We have certified the Treasury’s approach for calculating the net cost or benefit to the taxpayer of the interventions to stabilise the financial sector. In particular, these are:
- equity injections into RBS, Lloyds and Northern Rock plc;
- the Asset Protection Scheme;
- bank financing support through the Special Liquidity Scheme (SLS) and Credit Guarantee Scheme (CGS);
- loans to Bradford & Bingley (B&B), Northern Rock Asset Management (NRAM), and the Financial Services Compensation Scheme (FSCS); and
- various wholesale and depositor guarantees.
The overall cost or benefit is highly uncertain and will depend in large part on the eventual sale price for the Government’s shareholdings in RBS and LBG, which it is not possible to predict with any confidence. The Treasury’s approach therefore uses market prices to value these shares. On the basis of the latest volume weighted average market prices this implies a loss of £25.6 billion on these investments, relative to an implied loss of £30.6 billion reported in the November EFO.
The Treasury then uses the Asset Protection Agency’s central projection of a net benefit to the taxpayer from the Asset Protection Scheme of £5 billion, including fee income.
Given the large original exposures, the Treasury have not in the past included income from the SLS or CGS. However, exposure to these schemes has diminished substantially. The SLS has now closed, with fee income of £2.5 billion and no reported losses. By January, there was £47.1 billion of outstanding debt guaranteed by the CGS, from a peak of under £140 billion in 2009. This debt will mature by the end of 2012 and associated fees received to date amount to £4 billion.

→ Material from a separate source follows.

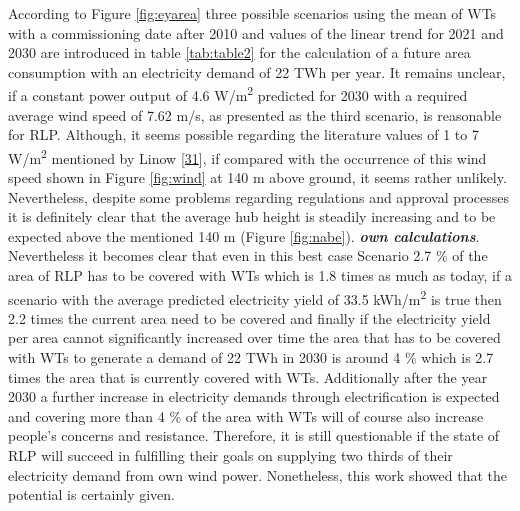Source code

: \documentclass[a4paper,11pt]{article}
\begin{document}
According to Figure \ref{fig:eyarea} three possible scenarios using the mean of WTs with a commissioning date after 2010 and values of the linear trend for 2021 and 2030 are introduced in table \ref{tab:table2} for the calculation of a future area consumption with an electricity demand of 22 TWh per year. It remains unclear, if a constant power output of 4.6 W/m\textsuperscript{2} predicted for 2030 with a required average wind speed of 7.62 m/s, as presented as the third scenario, is reasonable for RLP. Although, it seems possible regarding the literature values of 1 to 7 W/m\textsuperscript{2} mentioned by Linow {[}\protect\hyperlink{ref-SvenLinow.2020}{31}{]}, if compared with the occurrence of this wind speed shown in Figure \ref{fig:wind} at 140 m above ground, it seems rather unlikely. Nevertheless, despite some problems regarding regulations and approval processes it is definitely clear that the average hub height is steadily increasing and to be expected above the mentioned 140 m (Figure \ref{fig:nabe}). \textbf{\emph{own calculations}}. Nevertheless it becomes clear that even in this best case Scenario 2.7 \% of the area of RLP has to be covered with WTs which is 1.8 times as much as today, if a scenario with the average predicted electricity yield of 33.5 kWh/m\textsuperscript{2} is true then 2.2 times the current area need to be covered and finally if the electricity yield per area cannot significantly increased over time the area that has to be covered with WTs to generate a demand of 22 TWh in 2030 is around 4 \% which is 2.7 times the area that is currently covered with WTs. Additionally after the year 2030 a further increase in electricity demands through electrification is expected and covering more than 4 \% of the area with WTs will of course also increase people's concerns and resistance. Therefore, it is still questionable if the state of RLP will succeed in fulfilling their goals on supplying two thirds of their electricity demand from own wind power. Nonetheless, this work showed that the potential is certainly given.
\end{document}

UK Financial Investments (UKFI) has published estimates for the repayment of the B&B and NRAM loans. The Government provided £62 billion of funding and, over time, the cash returns are expected to be between £94 billion and 96 billion. However, the outstanding cash returns will be received over the next 10-15 years and on a net present value basis will be relatively small in the context of the original funding provided to both banks. Therefore, the Treasury continue to assume that the cost of these and other interventions will not materially affect the aggregate cost or benefit.
Overall, their approach implies an estimated direct loss to the taxpayer of £14.3 billion. This contrasts to the November estimate of a loss of £25.6 billion, since when RBS’ and Lloyds’ equity values have increased (£5 billion) and other interventions have been quantified (£6 billion).
If all interventions were financed through debt, the Treasury estimate that additional debt interest costs would have totalled £12.5 billion over the 43 months to date.